Activity:
Retype each entry exactly.

The data:
Start of Block

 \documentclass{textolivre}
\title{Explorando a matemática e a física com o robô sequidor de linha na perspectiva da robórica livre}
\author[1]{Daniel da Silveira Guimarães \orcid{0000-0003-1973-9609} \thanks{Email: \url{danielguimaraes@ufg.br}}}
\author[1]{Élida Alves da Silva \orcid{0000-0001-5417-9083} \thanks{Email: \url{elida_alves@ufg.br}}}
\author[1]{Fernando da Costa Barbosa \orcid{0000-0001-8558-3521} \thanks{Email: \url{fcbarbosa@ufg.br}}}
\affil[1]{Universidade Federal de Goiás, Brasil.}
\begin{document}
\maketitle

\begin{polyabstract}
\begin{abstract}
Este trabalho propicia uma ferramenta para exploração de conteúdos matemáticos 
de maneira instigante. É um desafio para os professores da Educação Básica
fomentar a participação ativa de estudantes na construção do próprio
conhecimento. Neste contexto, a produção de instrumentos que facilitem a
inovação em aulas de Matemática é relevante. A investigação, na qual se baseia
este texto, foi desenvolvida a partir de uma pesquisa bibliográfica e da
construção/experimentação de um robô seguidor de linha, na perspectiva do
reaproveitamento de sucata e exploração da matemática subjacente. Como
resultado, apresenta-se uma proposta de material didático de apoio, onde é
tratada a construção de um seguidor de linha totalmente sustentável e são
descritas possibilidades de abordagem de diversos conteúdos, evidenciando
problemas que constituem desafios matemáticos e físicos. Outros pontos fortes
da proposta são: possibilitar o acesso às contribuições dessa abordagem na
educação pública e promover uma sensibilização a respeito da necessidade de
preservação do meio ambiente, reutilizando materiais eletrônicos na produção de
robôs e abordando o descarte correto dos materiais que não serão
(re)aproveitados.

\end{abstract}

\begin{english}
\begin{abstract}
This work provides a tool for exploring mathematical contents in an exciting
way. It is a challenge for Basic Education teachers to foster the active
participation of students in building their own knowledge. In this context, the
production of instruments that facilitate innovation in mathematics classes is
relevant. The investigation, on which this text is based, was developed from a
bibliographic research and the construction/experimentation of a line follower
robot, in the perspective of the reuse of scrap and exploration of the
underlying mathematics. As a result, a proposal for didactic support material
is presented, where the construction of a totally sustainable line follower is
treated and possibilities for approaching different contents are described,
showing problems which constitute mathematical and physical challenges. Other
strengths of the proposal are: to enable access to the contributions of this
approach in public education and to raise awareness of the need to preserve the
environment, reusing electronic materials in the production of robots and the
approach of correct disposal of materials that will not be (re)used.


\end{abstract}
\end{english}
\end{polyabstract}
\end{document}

End of Block

Solution to this problem:
 \documentclass{textolivre}
\title{Explorando a matemática e a física com o robô sequidor de linha na perspectiva da robórica livre}
\author[1]{Daniel da Silveira Guimarães \orcid{0000-0003-1973-9609} \thanks{Email: \url{danielguimaraes@ufg.br}}}
\author[1]{Élida Alves da Silva \orcid{0000-0001-5417-9083} \thanks{Email: \url{elida_alves@ufg.br}}}
\author[1]{Fernando da Costa Barbosa \orcid{0000-0001-8558-3521} \thanks{Email: \url{fcbarbosa@ufg.br}}}
\affil[1]{Universidade Federal de Goiás, Brasil.}
\begin{document}
\maketitle

\begin{polyabstract}
\begin{abstract}
Este trabalho propicia uma ferramenta para exploração de conteúdos matemáticos 
de maneira instigante. É um desafio para os professores da Educação Básica
fomentar a participação ativa de estudantes na construção do próprio
conhecimento. Neste contexto, a produção de instrumentos que facilitem a
inovação em aulas de Matemática é relevante. A investigação, na qual se baseia
este texto, foi desenvolvida a partir de uma pesquisa bibliográfica e da
construção/experimentação de um robô seguidor de linha, na perspectiva do
reaproveitamento de sucata e exploração da matemática subjacente. Como
resultado, apresenta-se uma proposta de material didático de apoio, onde é
tratada a construção de um seguidor de linha totalmente sustentável e são
descritas possibilidades de abordagem de diversos conteúdos, evidenciando
problemas que constituem desafios matemáticos e físicos. Outros pontos fortes
da proposta são: possibilitar o acesso às contribuições dessa abordagem na
educação pública e promover uma sensibilização a respeito da necessidade de
preservação do meio ambiente, reutilizando materiais eletrônicos na produção de
robôs e abordando o descarte correto dos materiais que não serão
(re)aproveitados.

\end{abstract}

\begin{english}
\begin{abstract}
This work provides a tool for exploring mathematical contents in an exciting
way. It is a challenge for Basic Education teachers to foster the active
participation of students in building their own knowledge. In this context, the
production of instruments that facilitate innovation in mathematics classes is
relevant. The investigation, on which this text is based, was developed from a
bibliographic research and the construction/experimentation of a line follower
robot, in the perspective of the reuse of scrap and exploration of the
underlying mathematics. As a result, a proposal for didactic support material
is presented, where the construction of a totally sustainable line follower is
treated and possibilities for approaching different contents are described,
showing problems which constitute mathematical and physical challenges. Other
strengths of the proposal are: to enable access to the contributions of this
approach in public education and to raise awareness of the need to preserve the
environment, reusing electronic materials in the production of robots and the
approach of correct disposal of materials that will not be (re)used.


\end{abstract}
\end{english}
\end{polyabstract}
\end{document}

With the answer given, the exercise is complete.